With Elon changing head coaches, Vasey opted to move on to Division II Assumption College. Since the 6-foot-6 Cumberland native is transferring down, he is eligible to play right away. He will have two years to play for the Greyhounds.
♦ One of Vasey’s former football teammates at St. Raphael, Pawtucket’s Jean-Daniel Roussel, recently passed along that he plans to honor his fourth and final year of eligibility at Sacred Heart University. A defensive back who last year as a redshirt junior tied the Sacred Heart all-time single-season interceptions record with seven, Roussel graduated this past May with a marketing degree. This year will see him pursue a Masters in Communications.
♦ Congrats and best wishes to Woonsocket High graduate Mike Watters, who takes over the head football coaching reins at Exeter/West Greenwich. Most recently, Watters was an assistant coach at North Smithfield and serving as a color analyst during WOON’s high-school football broadcasts.
♦ All signs point to former Cumberland High pitcher Justin Patrick transferring from the University of South Florida to URI. Patrick spent the last two years with the Bulls where he totaled 15 appearances and one start.
♦ Jared Pedro, a hockey standout and recent graduate of Tolman High, will attend Rhode Island College this fall with the hope of landing a spot with the Anchormen, who compete on a club-level basis.
♦ Per St.
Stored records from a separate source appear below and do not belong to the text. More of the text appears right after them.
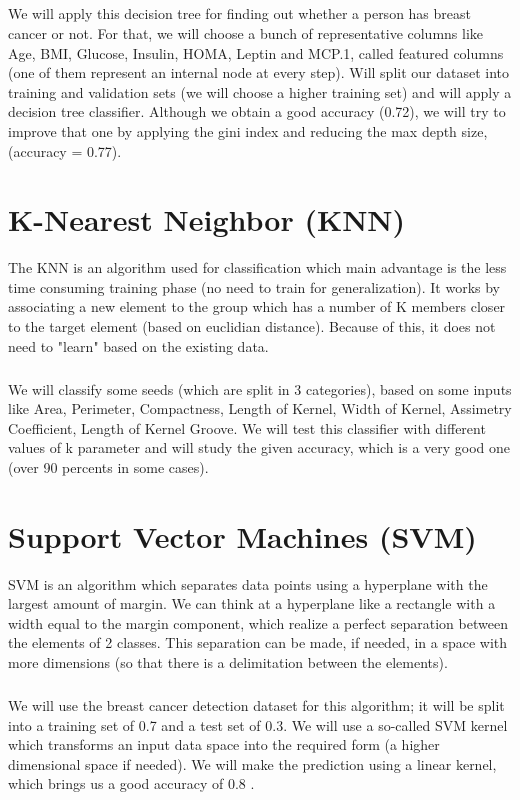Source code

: \documentclass[a4paper,12pt]{report}
\begin{document}
\paragraph{}
We will apply this decision tree for finding out whether a person has breast cancer or not. For that, we will choose a bunch of representative columns like Age, BMI, Glucose, Insulin, HOMA, Leptin and MCP.1, called featured columns (one of them represent an internal node at every step). Will split our dataset into training and validation sets (we will choose a higher training set) and will apply a decision tree classifier. Although we obtain a good accuracy (0.72), we will try to improve that one by applying the gini index and reducing the max depth size, (accuracy = 0.77).

{\let\clearpage\relax \chapter{K-Nearest Neighbor (KNN)}}
The KNN is an algorithm used for classification which main advantage is the less time consuming training phase (no need to train for generalization). It works by associating a new element to the group which has a number of K members closer to the target element (based on euclidian distance). Because of this, it does not need to "learn" based on the existing data.
\paragraph{}
We will classify some seeds (which are split in 3 categories), based on some inputs like Area, Perimeter, Compactness, Length of Kernel, Width of Kernel, Assimetry Coefficient, Length of Kernel Groove. We will test this classifier with different values of k parameter and will study the given accuracy, which is a very good one (over 90 percents in some cases).

{\let\clearpage\relax \chapter{Support Vector Machines (SVM)}}
SVM is an algorithm which separates data points using a hyperplane with the largest amount of margin. We can think at a hyperplane like a rectangle with a width equal to the margin component, which realize a perfect separation between the elements of 2 classes. This separation can be made, if needed, in a space with more dimensions (so that there is a delimitation between the elements).
\paragraph{}
We will use the breast cancer detection dataset for this algorithm; it will be split into a training set of 0.7 and a test set of 0.3. We will use a so-called SVM kernel which transforms an input data space into the required form (a higher dimensional space if needed). We will make the prediction using a linear kernel, which brings us a good accuracy of 0.8 .
\end{document}
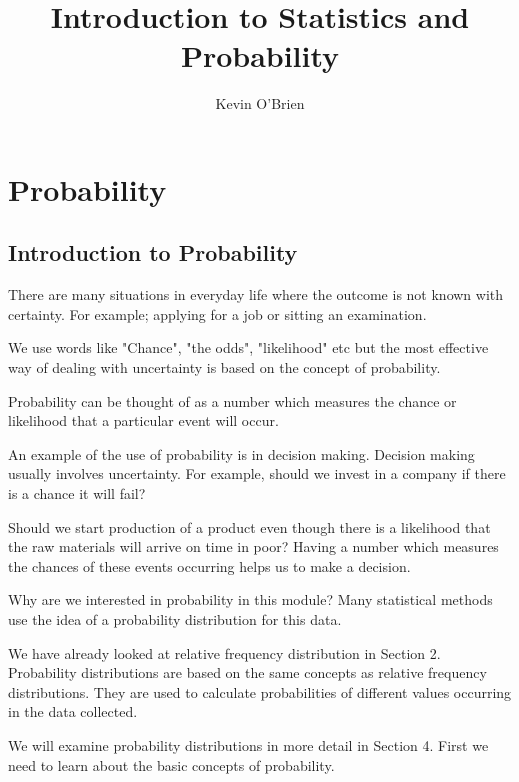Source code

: \documentclass[12pt]{article}
\title{Introduction to Statistics and Probability}
\author{Kevin O'Brien}
\begin{document}
\maketitle
\newpage
\tableofcontents




\newpage
\section{Probability}

\subsection{Introduction to Probability}

There are many situations in everyday life where the outcome is not known with certainty. For example; applying for a job or sitting an examination.

We use words like "Chance", "the odds", "likelihood" etc but the most effective way of dealing with uncertainty is based on the concept of probability.

Probability can be thought of as a number which measures the chance or likelihood that a particular event will occur.


An example of the use of probability is in decision making. Decision making usually involves uncertainty. For example, should we invest in a company if there is a chance it will fail? 

Should we start production of a product even though there is a likelihood that the raw materials will arrive on time in poor? Having a number which measures the chances of these events occurring helps us to make a decision.



Why are we interested in probability in this module? Many statistical methods use the idea of a probability distribution for this data.

We have already looked at relative frequency distribution in Section 2. Probability distributions are based on the same concepts as relative frequency distributions. They are used to calculate probabilities of different values occurring in the data collected.

We will examine probability distributions in more detail in Section 4. First we need to learn about the basic concepts of probability.
\end{document}
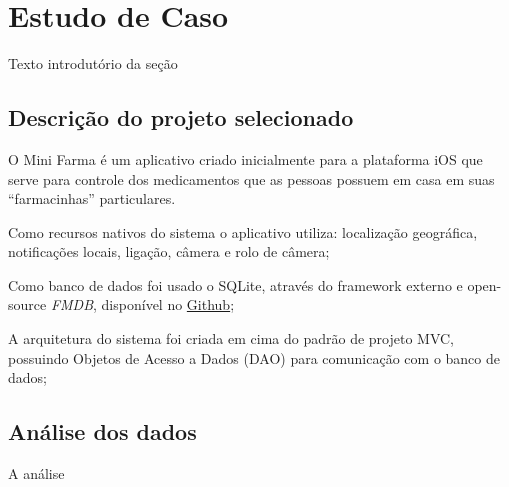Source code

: \chapter{Estudo de Caso} \label{estudodecaso}

Texto introdutório da seção

\section{Descrição do projeto selecionado} \label{subsec:descricaodoprojeto}

O Mini Farma é um aplicativo criado inicialmente para a plataforma iOS que serve para controle dos medicamentos que as 
pessoas possuem em casa em suas ``farmacinhas'' particulares.


Como recursos nativos do sistema o aplicativo utiliza: localização geográfica, notificações locais, ligação, câmera e rolo de câmera;


Como banco de dados foi usado o SQLite, através do framework externo e open-source \textit{FMDB}, 
disponível no \href{https://github.com/ccgus/fmdb}{Github};

A arquitetura do sistema foi criada em cima do padrão de projeto MVC, 
possuindo Objetos de Acesso a Dados (DAO) para comunicação com o banco de dados;


\section{Análise dos dados} \label{sec:analise}

A análise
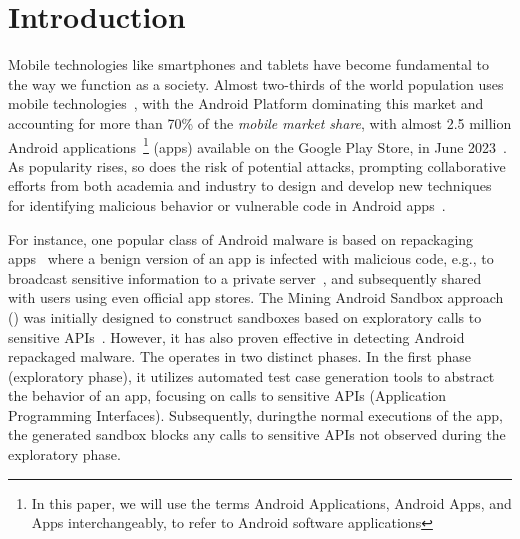 \section{Introduction}\label{sec:introduction}

Mobile technologies like smartphones and tablets have become fundamental to the way we function as a society. Almost two-thirds of the world population
uses mobile technologies~\cite{Comscore,DBLP:journals/tse/MartinSJZH17}, with the
Android Platform dominating this market and accounting for more than 70\% of the \emph{mobile
market share}, with almost 2.5 million Android applications~\footnote{In this paper, we will use the terms Android Applications, Android Apps, and Apps interchangeably, to refer to Android software applications} (apps)
available on the Google Play Store, in June 2023~\cite{Statista}.  
As popularity rises, so does the risk of potential attacks, prompting collaborative efforts from both academia and industry to design and develop new techniques for identifying malicious behavior or vulnerable code in Android apps~\cite{10.1145/3017427}.

For instance, one popular class of Android malware is based on repackaging apps~\cite{DBLP:conf/wcre/BaoLL18,le2018towards} where a benign
version of an app is
infected with malicious code, e.g., to broadcast
sensitive information to a private server~\cite{DBLP:journals/tse/LiBK21}, and subsequently shared
with users using even official app stores. The Mining Android Sandbox approach (\mas) was initially designed to construct sandboxes based on exploratory calls to sensitive APIs~\cite{DBLP:conf/icse/JamrozikSZ16}. However, it has also proven effective in detecting Android repackaged malware. The \mas operates in two distinct phases. In the first phase (exploratory phase), it utilizes automated test case generation tools to abstract the behavior of an app, focusing on calls to sensitive APIs (Application Programming Interfaces). Subsequently, duringthe normal executions of the app, the generated sandbox blocks any calls to sensitive APIs not observed during the exploratory phase.

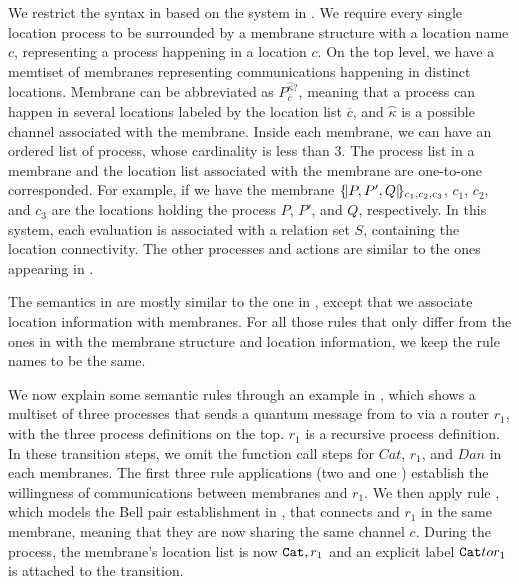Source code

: We restrict the syntax in  based on the system in .
We require every single location process to be surrounded by a membrane structure with a location name $c$, representing a process happening in a location $c$.
On the top level, we have a memtiset of membranes representing communications happening in distinct locations.
Membrane can be abbreviated as $P^{\wideparen{\kappa}?}_{\overline{c}}$, meaning that a process can happen in several locations labeled by the location list $\overline{c}$, and $\wideparen{\kappa}$ is a possible channel associated with the membrane.
Inside each membrane, we can have an ordered list of process, whose cardinality is less than $3$.
The process list in a membrane and the location list associated with the membrane are one-to-one corresponded.
For example, if we have the membrane
$\{\!| P,P',Q |\!\}_{c_1,c_2,c_3}$,
$c_1$, $c_2$, and $c_3$ are the locations holding the process $P$, $P'$, and $Q$, respectively.
In this system, each evaluation is associated with a relation set $S$, containing the location connectivity.
The other processes and actions are similar to the ones appearing in .

The semantics in  are mostly similar to the one in , except that we associate location information with membranes. For all those rules that only differ from the ones in  with the membrane structure and location information, we keep the rule names to be the same.

We now explain some semantic rules through an example in ,
which shows a multiset of three processes that sends a quantum message from  to  via a router $r_1$,
with the three process definitions on the top. $r_1$ is a recursive process definition. In these transition steps, we omit the function call steps for $Cat$, $r_1$, and $Dan$ in each membranes.
The first three rule applications (two  and one ) establish the willingness of communications between membranes  and $r_1$.
We then apply rule , which models the Bell pair establishment in ,
that connects  and $r_1$ in the same membrane, meaning that they are now sharing the same channel $c$.
During the process, the membrane's location list is now $\texttt{Cat},r_1$ and an explicit label $\texttt{Cat} to r_1$ is attached to the transition.

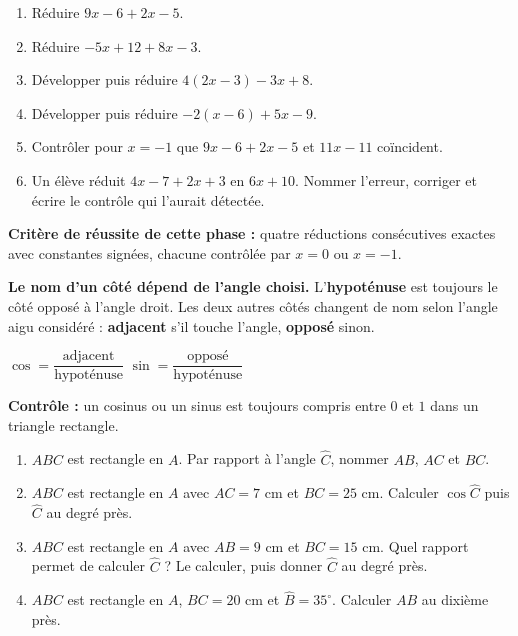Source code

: \documentclass[10pt,a4paper]{article}
\begin{document}
\begin{enumerate}
\needspace{18mm}
\item Réduire $9x - 6 + 2x - 5$.
\needspace{18mm}
\item Réduire $-5x + 12 + 8x - 3$.
\needspace{18mm}
\item Développer puis réduire $4(2x - 3) - 3x + 8$.
\needspace{18mm}
\item Développer puis réduire $-2(x - 6) + 5x - 9$.
\needspace{18mm}
\item Contrôler pour $x = -1$ que $9x - 6 + 2x - 5$ et $11x - 11$ coïncident.
\needspace{18mm}
\item Un élève réduit $4x - 7 + 2x + 3$ en $6x + 10$. Nommer l'erreur, corriger et écrire le contrôle qui l'aurait détectée.
\end{enumerate}
\begin{successbox}\textbf{Critère de réussite de cette phase :} quatre réductions consécutives exactes avec constantes signées, chacune contrôlée par $x = 0$ ou $x = -1$.\end{successbox}
\certline
\needspace{62mm}\par\vspace{3mm}
\begin{methodbox}
\textbf{Le nom d'un côté dépend de l'angle choisi.} L'\textbf{hypoténuse} est toujours le côté opposé à
l'angle droit. Les deux autres côtés changent de nom selon l'angle aigu considéré : \textbf{adjacent}
s'il touche l'angle, \textbf{opposé} sinon.
\par\smallskip
$\cos = \dfrac{\text{adjacent}}{\text{hypoténuse}}$ \qquad $\sin = \dfrac{\text{opposé}}{\text{hypoténuse}}$
\par\smallskip
\textbf{Contrôle :} un cosinus ou un sinus est toujours compris entre $0$ et $1$ dans un triangle rectangle.
\end{methodbox}
\begin{enumerate}
\needspace{18mm}
\item $ABC$ est rectangle en $A$. Par rapport à l'angle $\widehat{C}$, nommer $AB$, $AC$ et $BC$.
\needspace{18mm}
\item $ABC$ est rectangle en $A$ avec $AC = 7$ cm et $BC = 25$ cm. Calculer $\cos\widehat{C}$ puis $\widehat{C}$ au degré près.
\needspace{18mm}
\item $ABC$ est rectangle en $A$ avec $AB = 9$ cm et $BC = 15$ cm. Quel rapport permet de calculer $\widehat{C}$ ? Le calculer, puis donner $\widehat{C}$ au degré près.
\needspace{18mm}
\item $ABC$ est rectangle en $A$, $BC = 20$ cm et $\widehat{B} = 35^\circ$. Calculer $AB$ au dixième près.
\end{enumerate}
\end{document}
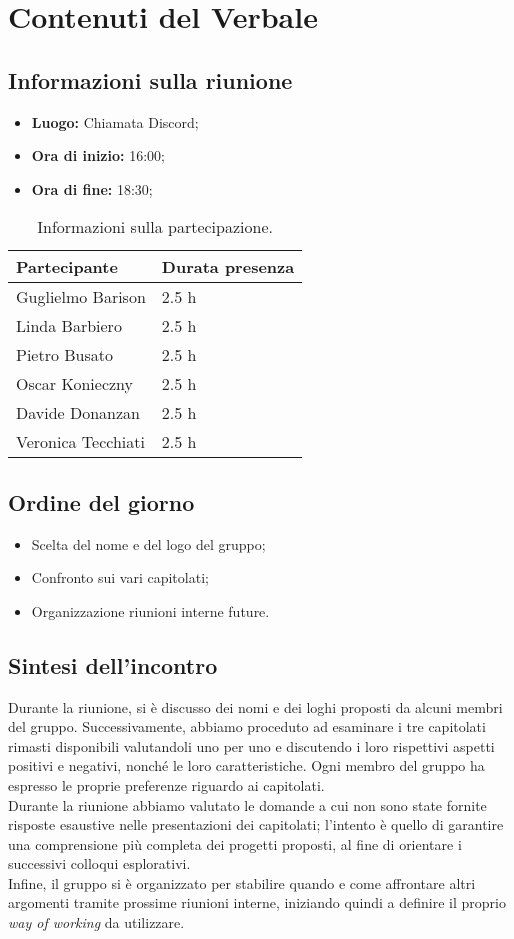 \section{Contenuti del Verbale}
\subsection{Informazioni sulla riunione}
\begin{itemize}
	\setlength\itemsep{0em}
	\item\textbf{Luogo:} Chiamata Discord;
	\item\textbf{Ora di inizio:} 16:00;
	\item\textbf{Ora di fine:}  18:30;
\end{itemize}
\begin{table}[ht!]
	\begin{tabular}{p{3cm} p{3cm}}
		\toprule
		\textbf{Partecipante} & \textbf{Durata presenza} \\
		\midrule
		Guglielmo Barison & 2.5 h \\
		Linda Barbiero &  2.5 h \\
		Pietro Busato & 2.5 h \\
		Oscar Konieczny & 2.5 h \\
		Davide Donanzan & 2.5 h \\
		Veronica Tecchiati & 2.5 h \\
		\bottomrule
	\end{tabular}
	\caption{Informazioni sulla partecipazione.}
	\label{table:Informazioni sulla partecipazione}
\end{table}
\subsection{Ordine del giorno}
\begin{itemize}
	\setlength\itemsep{0em}
	\item Scelta del nome e del logo del gruppo;	
	\item Confronto sui vari capitolati;
	\item Organizzazione riunioni interne future.
\end{itemize}
\subsection{Sintesi dell'incontro}
Durante la riunione, si è discusso dei nomi e dei loghi proposti da alcuni membri del gruppo. 
Successivamente, abbiamo proceduto ad esaminare i tre capitolati rimasti disponibili valutandoli uno per uno e discutendo i loro rispettivi aspetti positivi e negativi, nonché le loro caratteristiche. Ogni membro del gruppo ha espresso le proprie preferenze riguardo ai capitolati. \\
Durante la riunione abbiamo valutato le domande a cui non sono state fornite risposte esaustive nelle presentazioni dei capitolati; l'intento è quello di garantire una comprensione più completa dei progetti proposti, al fine di orientare i successivi colloqui esplorativi. \\
Infine, il gruppo si è organizzato per stabilire quando e come affrontare altri argomenti tramite prossime riunioni interne, iniziando quindi a definire il proprio \textit{way of working} da utilizzare.
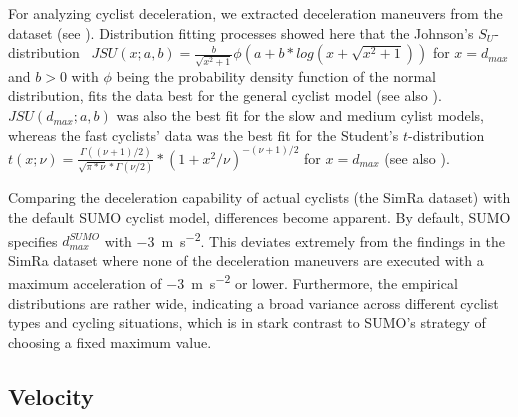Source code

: For analyzing cyclist deceleration, we extracted deceleration maneuvers from the dataset (see ).
Distribution fitting processes showed here that the Johnson's $S_{U}$-distribution~\cite{johnson1949systems} $JSU(x; a,b) = \frac{b}{\sqrt{x^2+1}}\phi(a+b*log(x+\sqrt{x^2+1}))$ for $x=d_{max}$ and $b>0$ with $\phi$ being the probability density function of the normal distribution, fits the data best for the general cyclist model (see also ).
$JSU(d_{max}; a,b)$ was also the best fit for the slow and medium cylist models, whereas the fast cyclists' data was the best fit for the Student's $t$-distribution~\cite{student1908probable} $t(x; \nu)=\frac{\Gamma((\nu+1)/2)}{\sqrt{\pi*\nu}*\Gamma(\nu/2)}*(1+x^2/\nu)^{-(\nu+1)/2}$ for $x=d_{max}$ (see also ).

Comparing the deceleration capability of actual cyclists (the SimRa dataset) with the default SUMO cyclist model, differences become apparent.
By default, SUMO specifies $d_{max}^{SUMO}$ with \SI{-3}{\metre\per\square\second}.
This deviates extremely from the findings in the SimRa dataset where none of the deceleration maneuvers are executed with a maximum acceleration of \SI{-3}{\metre\per\square\second} or lower.
Furthermore, the empirical distributions are rather wide, indicating a broad variance across different cyclist types and cycling situations, which is in stark contrast to SUMO's strategy of choosing a fixed maximum value.

\subsection{Velocity}
\label{subsec:velocity_preprocessing}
Raphael Principal Dan Richard, it appears that Fred Saunders will remain aboard to coach the varsity girls’ basketball team. Saunders had served as SRA’s director of athletics before the local private Catholic high school opted to go in a different direction last month, that of bringing someone aboard who would also serve as a fulltime physical education teacher.
♦ Though Monday, Mount St. Charles 2009 graduate Vaughn Hayward has totaled seven relief appearances for the Utah-based Ogden Raptors, a Rookie League affiliate of the Los Angeles Dodgers. Signed as an undrafted free agent following a stellar senior season at Bryant, Hayward has allowed more than two runs in just one of his outings for the Raptors to date. His 6.43 ERA is mainly due to the five runs on six hits he surrendered on July 20.
A right-hander who is listed as 6-foot-2, 210 pounds, Hayward has struck out 17 and walked four in 14 professional innings.